→ Work task:
Retype exactly the lines that run from the line with "Create data file" to the final line of the entries, keeping both ends and nothing else.

→ Input records:
= Beginning of Section =
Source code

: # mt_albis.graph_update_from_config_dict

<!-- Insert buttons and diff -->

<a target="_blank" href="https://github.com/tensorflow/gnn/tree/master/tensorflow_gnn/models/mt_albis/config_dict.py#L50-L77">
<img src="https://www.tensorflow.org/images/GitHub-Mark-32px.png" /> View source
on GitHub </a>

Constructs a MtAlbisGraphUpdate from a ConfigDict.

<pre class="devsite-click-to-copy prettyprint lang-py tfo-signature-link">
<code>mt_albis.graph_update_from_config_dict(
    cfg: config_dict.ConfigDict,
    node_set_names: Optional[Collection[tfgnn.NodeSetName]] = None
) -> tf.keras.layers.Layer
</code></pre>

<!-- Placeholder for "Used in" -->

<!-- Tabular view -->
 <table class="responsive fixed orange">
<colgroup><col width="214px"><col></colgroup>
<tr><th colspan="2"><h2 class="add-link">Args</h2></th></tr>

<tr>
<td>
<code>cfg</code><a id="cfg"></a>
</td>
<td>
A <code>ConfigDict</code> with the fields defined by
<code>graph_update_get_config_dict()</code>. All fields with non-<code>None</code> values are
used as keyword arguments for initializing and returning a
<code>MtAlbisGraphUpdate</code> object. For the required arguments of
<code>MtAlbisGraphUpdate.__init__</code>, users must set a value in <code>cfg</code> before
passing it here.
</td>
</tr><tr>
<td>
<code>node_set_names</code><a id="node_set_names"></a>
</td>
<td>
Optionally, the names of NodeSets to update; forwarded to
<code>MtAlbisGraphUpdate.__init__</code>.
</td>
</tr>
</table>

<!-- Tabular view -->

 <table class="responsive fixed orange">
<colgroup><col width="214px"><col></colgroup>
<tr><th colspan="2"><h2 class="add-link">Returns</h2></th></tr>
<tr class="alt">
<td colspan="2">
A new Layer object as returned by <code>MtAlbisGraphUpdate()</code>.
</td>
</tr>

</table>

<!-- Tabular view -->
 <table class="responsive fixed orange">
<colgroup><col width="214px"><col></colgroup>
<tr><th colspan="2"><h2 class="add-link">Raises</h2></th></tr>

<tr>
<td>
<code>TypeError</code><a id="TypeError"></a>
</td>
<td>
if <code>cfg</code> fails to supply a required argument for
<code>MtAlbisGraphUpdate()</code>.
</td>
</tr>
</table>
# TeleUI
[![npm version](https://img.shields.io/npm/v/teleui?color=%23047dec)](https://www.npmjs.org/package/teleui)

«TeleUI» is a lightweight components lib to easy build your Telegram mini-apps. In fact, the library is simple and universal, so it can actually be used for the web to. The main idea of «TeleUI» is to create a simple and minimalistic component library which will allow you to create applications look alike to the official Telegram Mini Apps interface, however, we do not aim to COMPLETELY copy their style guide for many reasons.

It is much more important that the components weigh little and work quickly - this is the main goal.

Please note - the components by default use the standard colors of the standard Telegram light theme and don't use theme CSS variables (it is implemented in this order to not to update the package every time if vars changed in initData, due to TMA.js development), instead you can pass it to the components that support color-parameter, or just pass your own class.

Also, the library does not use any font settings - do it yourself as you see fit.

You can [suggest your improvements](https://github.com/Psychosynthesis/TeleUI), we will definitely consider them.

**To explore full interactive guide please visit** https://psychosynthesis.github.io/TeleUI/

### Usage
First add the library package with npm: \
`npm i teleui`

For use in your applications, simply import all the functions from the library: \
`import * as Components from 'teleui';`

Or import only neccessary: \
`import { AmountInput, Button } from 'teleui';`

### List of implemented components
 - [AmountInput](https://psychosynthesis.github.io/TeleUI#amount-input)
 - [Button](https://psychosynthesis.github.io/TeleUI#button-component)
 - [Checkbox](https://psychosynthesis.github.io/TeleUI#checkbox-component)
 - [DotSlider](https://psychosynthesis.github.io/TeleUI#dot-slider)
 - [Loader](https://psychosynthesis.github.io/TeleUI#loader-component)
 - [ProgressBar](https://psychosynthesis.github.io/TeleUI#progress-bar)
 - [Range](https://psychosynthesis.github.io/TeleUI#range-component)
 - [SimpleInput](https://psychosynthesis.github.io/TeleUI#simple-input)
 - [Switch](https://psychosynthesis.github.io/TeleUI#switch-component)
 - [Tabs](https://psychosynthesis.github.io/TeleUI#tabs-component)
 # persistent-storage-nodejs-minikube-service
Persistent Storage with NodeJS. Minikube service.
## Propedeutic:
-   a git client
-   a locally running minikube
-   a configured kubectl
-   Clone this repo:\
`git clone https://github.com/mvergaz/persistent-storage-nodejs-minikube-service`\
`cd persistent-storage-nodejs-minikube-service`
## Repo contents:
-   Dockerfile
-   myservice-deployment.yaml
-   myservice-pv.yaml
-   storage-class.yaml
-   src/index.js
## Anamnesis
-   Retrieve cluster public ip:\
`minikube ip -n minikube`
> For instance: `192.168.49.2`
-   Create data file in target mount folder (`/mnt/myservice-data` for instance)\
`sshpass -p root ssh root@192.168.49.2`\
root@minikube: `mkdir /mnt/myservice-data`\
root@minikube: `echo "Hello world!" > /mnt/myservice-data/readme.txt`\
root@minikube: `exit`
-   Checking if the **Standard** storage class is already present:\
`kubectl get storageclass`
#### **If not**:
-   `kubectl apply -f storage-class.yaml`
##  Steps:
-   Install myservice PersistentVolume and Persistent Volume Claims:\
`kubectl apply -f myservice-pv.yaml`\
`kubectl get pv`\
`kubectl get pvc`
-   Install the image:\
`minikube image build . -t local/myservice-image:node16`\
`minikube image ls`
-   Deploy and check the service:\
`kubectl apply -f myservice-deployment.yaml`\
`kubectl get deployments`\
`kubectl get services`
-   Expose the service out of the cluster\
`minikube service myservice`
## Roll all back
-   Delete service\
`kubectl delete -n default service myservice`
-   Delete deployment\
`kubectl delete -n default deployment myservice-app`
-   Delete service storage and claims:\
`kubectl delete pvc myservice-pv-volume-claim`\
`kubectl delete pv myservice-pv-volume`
= End of Section =
→ Expected answer:
-   Create data file in target mount folder (`/mnt/myservice-data` for instance)\
`sshpass -p root ssh root@192.168.49.2`\
root@minikube: `mkdir /mnt/myservice-data`\
root@minikube: `echo "Hello world!" > /mnt/myservice-data/readme.txt`\
root@minikube: `exit`
-   Checking if the **Standard** storage class is already present:\
`kubectl get storageclass`
#### **If not**:
-   `kubectl apply -f storage-class.yaml`
##  Steps:
-   Install myservice PersistentVolume and Persistent Volume Claims:\
`kubectl apply -f myservice-pv.yaml`\
`kubectl get pv`\
`kubectl get pvc`
-   Install the image:\
`minikube image build . -t local/myservice-image:node16`\
`minikube image ls`
-   Deploy and check the service:\
`kubectl apply -f myservice-deployment.yaml`\
`kubectl get deployments`\
`kubectl get services`
-   Expose the service out of the cluster\
`minikube service myservice`
## Roll all back
-   Delete service\
`kubectl delete -n default service myservice`
-   Delete deployment\
`kubectl delete -n default deployment myservice-app`
-   Delete service storage and claims:\
`kubectl delete pvc myservice-pv-volume-claim`\
`kubectl delete pv myservice-pv-volume`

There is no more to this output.